# Vibrato Challenged



## Robert1950 (Jan 21, 2006)

My index finger is retarded when it comes to vibrato. The only thing I've been able to do is slow vibrato by bending it at the knuckle. I can do bend vibratos using the middle and ring fingers using wrist motion. I can also that quick little trill side to side vibrato too. But trying to do a pale impression of a BB King vibrato doesn't even happen. I've watched several videos, each tends to do it slightly different which is a little frustrating. 

Has anyone found a break though video that helped them overcome this type of challenge? There has been no lack of effort on my part either. Thanks.


----------



## lbrown1 (Mar 22, 2007)

this is a stupid answer - but as one who is also challenged on vibratos on bends ....the wammy bar comes in real handy!

take a boo at Clapton's technique......he does a straight finger up and down thing.....there's an article somewhere that tells which obscure guitarist he learned that from....I sometimes use that on non bends - especially in the high E string..gives more control - i.e. just upward motion so the string doesn't flop off the side of the fretboard.....but also thinking it might help on bends as well......maybe


----------



## Rugburn (Jan 14, 2009)

The only way to get B.B.'s vibrato is in the wrist with very little bending of the strings.
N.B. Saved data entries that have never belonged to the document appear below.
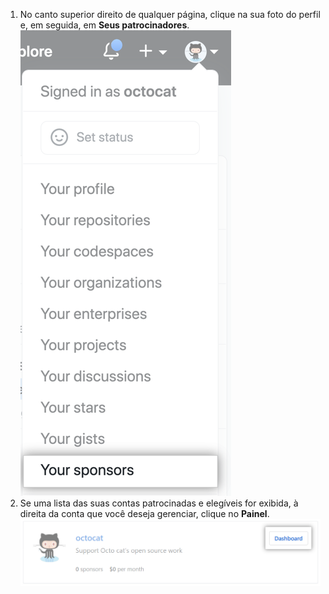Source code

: 1. No canto superior direito de qualquer página, clique na sua foto do perfil e, em seguida, em **Seus patrocinadores**. ![Botão {% data variables.product.prodname_sponsors %}](/assets/images/help/sponsors/access-github-sponsors-dashboard.png)
2. Se uma lista das suas contas patrocinadas e elegíveis for exibida, à direita da conta que você deseja gerenciar, clique no **Painel**. ![Botão do painel de patrocinadores de desenvolvedor](/assets/images/help/sponsors/dev-sponsors-dashboard-button.png)
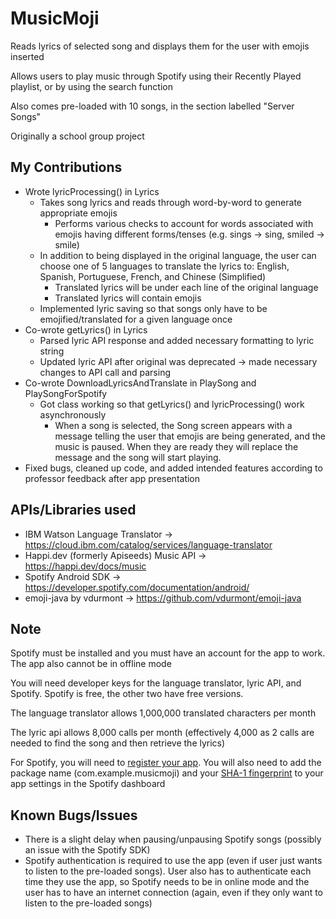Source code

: # MusicMoji
Reads lyrics of selected song and displays them for the user with emojis inserted

Allows users to play music through Spotify using their Recently Played playlist, or by using the search function

Also comes pre-loaded with 10 songs, in the section labelled "Server Songs"

Originally a school group project

## My Contributions

* Wrote lyricProcessing() in Lyrics
  * Takes song lyrics and reads through word-by-word to generate appropriate emojis
    * Performs various checks to account for words associated with emojis having different forms/tenses (e.g. sings -> sing, smiled -> smile)
  * In addition to being displayed in the original language, the user can choose one of 5 languages to translate the lyrics to: English, Spanish, Portuguese, French, and Chinese (Simplified)
    * Translated lyrics will be under each line of the original language
    * Translated lyrics will contain emojis
  * Implemented lyric saving so that songs only have to be emojified/translated for a given language once
* Co-wrote getLyrics() in Lyrics
  * Parsed lyric API response and added necessary formatting to lyric string
  * Updated lyric API after original was deprecated -> made necessary changes to API call and parsing
* Co-wrote DownloadLyricsAndTranslate in PlaySong and PlaySongForSpotify
  * Got class working so that getLyrics() and lyricProcessing() work asynchronously
    * When a song is selected, the Song screen appears with a message telling the user that emojis are being generated, and the music is paused. When they are ready they will replace the message and the song will start playing.
* Fixed bugs, cleaned up code, and added intended features according to professor feedback after app presentation

## APIs/Libraries used

* IBM Watson Language Translator -> https://cloud.ibm.com/catalog/services/language-translator
* Happi.dev (formerly Apiseeds) Music API -> https://happi.dev/docs/music
* Spotify Android SDK -> https://developer.spotify.com/documentation/android/
* emoji-java by vdurmont -> https://github.com/vdurmont/emoji-java

## Note

Spotify must be installed and you must have an account for the app to work. The app also cannot be in offline mode

You will need developer keys for the language translator, lyric API, and Spotify. Spotify is free, the other two have free versions.

The language translator allows 1,000,000 translated characters per month

The lyric api allows 8,000 calls per month (effectively 4,000 as 2 calls are needed to find the song and then retrieve the lyrics)

For Spotify, you will need to [register your app](https://developer.spotify.com/documentation/general/guides/app-settings/#register-your-app). You will also need to add the package name (com.example.musicmoji) and your [SHA-1 fingerprint](https://stackoverflow.com/questions/27609442/how-to-get-the-sha-1-fingerprint-certificate-in-android-studio-for-debug-mode) to your app settings in the Spotify dashboard

## Known Bugs/Issues
* There is a slight delay when pausing/unpausing Spotify songs (possibly an issue with the Spotify SDK)
* Spotify authentication is required to use the app (even if user just wants to listen to the pre-loaded songs). User also has to authenticate each time they use the app, so Spotify needs to be in online mode and the user has to have an internet connection (again, even if they only want to listen to the pre-loaded songs)
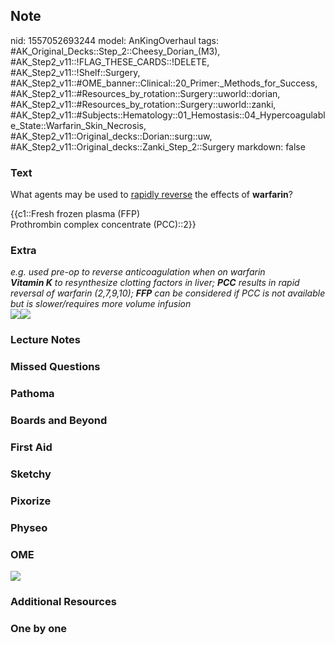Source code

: ## Note
nid: 1557052693244
model: AnKingOverhaul
tags: #AK_Original_Decks::Step_2::Cheesy_Dorian_(M3), #AK_Step2_v11::!FLAG_THESE_CARDS::!DELETE, #AK_Step2_v11::!Shelf::Surgery, #AK_Step2_v11::#OME_banner::Clinical::20_Primer:_Methods_for_Success, #AK_Step2_v11::#Resources_by_rotation::Surgery::uworld::dorian, #AK_Step2_v11::#Resources_by_rotation::Surgery::uworld::zanki, #AK_Step2_v11::#Subjects::Hematology::01_Hemostasis::04_Hypercoagulable_State::Warfarin_Skin_Necrosis, #AK_Step2_v11::Original_decks::Dorian::surg::uw, #AK_Step2_v11::Original_decks::Zanki_Step_2::Surgery
markdown: false

### Text
What agents may be used to <u>rapidly reverse</u> the effects of
<b>warfarin</b>?
<div>
  {{c1::Fresh frozen plasma (FFP)
  <div>
    Prothrombin complex concentrate (PCC)::2}}
  </div>
</div>

### Extra
<div>
  <i>e.g. used pre-op to reverse anticoagulation when on
  warfarin</i>
</div><i><b>Vitamin K</b> to resynthesize clotting factors in
liver; <b>PCC</b> results in rapid reversal of warfarin (2,7,9,10);
<b>FFP</b> can be considered if PCC is not available but is
slower/requires more volume infusion</i>
<div>
  <div><img src="paste-71567040053249.jpg"><img src=
  "paste-76454712836097.jpg"></div>
</div>

### Lecture Notes


### Missed Questions


### Pathoma


### Boards and Beyond


### First Aid


### Sketchy


### Pixorize


### Physeo


### OME
<div class="ome-widget">
  <a href="https://onlinemeded.org/spa/surgery?ref=anki"><img src=
  "_OME_AnkiFlashcards_Topic_3.png"></a>
</div>

### Additional Resources


### One by one

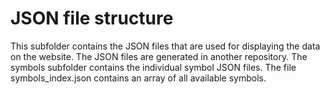 # JSON file structure

This subfolder contains the JSON files that are used for displaying the data on the website. The JSON files are generated in another repository.
The symbols subfolder contains the individual symbol JSON files.
The file symbols_index.json contains an array of all available symbols.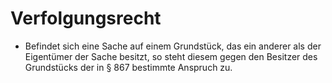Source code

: # Verfolgungsrecht

- Befindet sich eine Sache auf einem Grundstück, das ein anderer als der Eigentümer der Sache besitzt, so steht diesem gegen den Besitzer des Grundstücks der in § 867 bestimmte Anspruch zu.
You want to get that stinging/singing kind of vibrato that can only come from rocking of the wrist. It's not easy at first because so many players never learn to do a proper wrist vibrato. String vibrato is fine and sounds good, but it won't get *that *sound. 

Shawn.


----------



## Rugburn (Jan 14, 2009)

I just stumbled on to this guy showing what I think is a pretty good example of what I was getting at. He should mention that it's coming from his wrist, but it's really obvious in the video.


[video=youtube;WvYZYkb-xVU]http://www.youtube.com/watch?v=WvYZYkb-xVU[/video]


----------



## Robert1950 (Jan 21, 2006)

The video. It was very clear. I tried it, very slowly, very easily and,... it was like trying to skate for the first time. I just let myself get frustrated and go back to it later (repeat process) In the process, I also realized my fret hand (left) is really so delayed compared to my right. I am about as far from ambidextrous as you can get. It takes sooooooo much longer for me to learn to do something with the left. This is why I will never really be a shredder. So I have to work on phrasing and quality of bends/vibratos to sound any good. 

And, phrasing has always been a bit of a nebulous term for me and almost impossible for me to describe in words. But yesterday I was listening to a BB King tune and there was this riff. My gawd that phrasing was beautiful I thought. That was the first time I made a really concrete connection. But still don't ask me to verbalize it.


----------